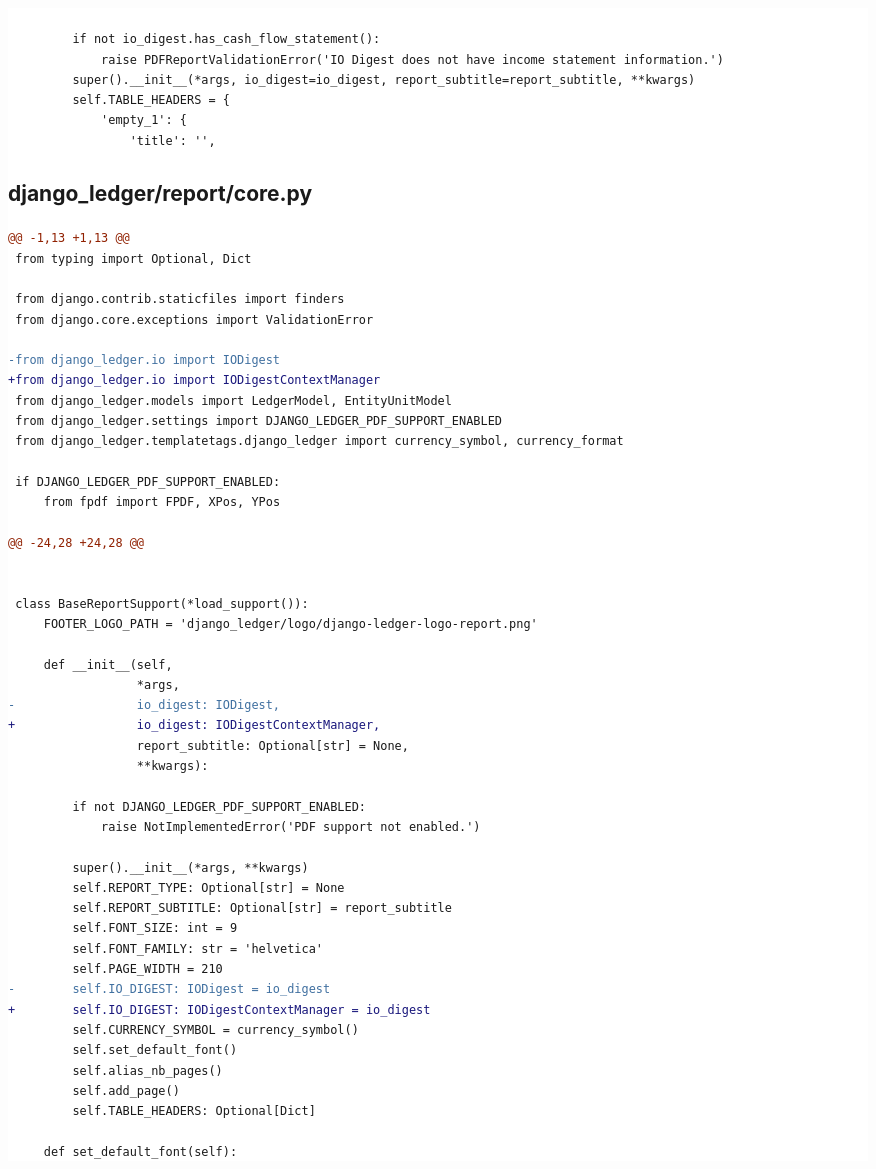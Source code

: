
 ```diff
 
         if not io_digest.has_cash_flow_statement():
             raise PDFReportValidationError('IO Digest does not have income statement information.')
         super().__init__(*args, io_digest=io_digest, report_subtitle=report_subtitle, **kwargs)
         self.TABLE_HEADERS = {
             'empty_1': {
                 'title': '',
```

## django_ledger/report/core.py

```diff
@@ -1,13 +1,13 @@
 from typing import Optional, Dict
 
 from django.contrib.staticfiles import finders
 from django.core.exceptions import ValidationError
 
-from django_ledger.io import IODigest
+from django_ledger.io import IODigestContextManager
 from django_ledger.models import LedgerModel, EntityUnitModel
 from django_ledger.settings import DJANGO_LEDGER_PDF_SUPPORT_ENABLED
 from django_ledger.templatetags.django_ledger import currency_symbol, currency_format
 
 if DJANGO_LEDGER_PDF_SUPPORT_ENABLED:
     from fpdf import FPDF, XPos, YPos
 
@@ -24,28 +24,28 @@
 
 
 class BaseReportSupport(*load_support()):
     FOOTER_LOGO_PATH = 'django_ledger/logo/django-ledger-logo-report.png'
 
     def __init__(self,
                  *args,
-                 io_digest: IODigest,
+                 io_digest: IODigestContextManager,
                  report_subtitle: Optional[str] = None,
                  **kwargs):
 
         if not DJANGO_LEDGER_PDF_SUPPORT_ENABLED:
             raise NotImplementedError('PDF support not enabled.')
 
         super().__init__(*args, **kwargs)
         self.REPORT_TYPE: Optional[str] = None
         self.REPORT_SUBTITLE: Optional[str] = report_subtitle
         self.FONT_SIZE: int = 9
         self.FONT_FAMILY: str = 'helvetica'
         self.PAGE_WIDTH = 210
-        self.IO_DIGEST: IODigest = io_digest
+        self.IO_DIGEST: IODigestContextManager = io_digest
         self.CURRENCY_SYMBOL = currency_symbol()
         self.set_default_font()
         self.alias_nb_pages()
         self.add_page()
         self.TABLE_HEADERS: Optional[Dict]
 
     def set_default_font(self):
```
——
_Task requirements_
Please find every line in the records that contains the word "None", and copy it out.

_Your response_
                  report_subtitle: Optional[str] = None,
         self.REPORT_TYPE: Optional[str] = None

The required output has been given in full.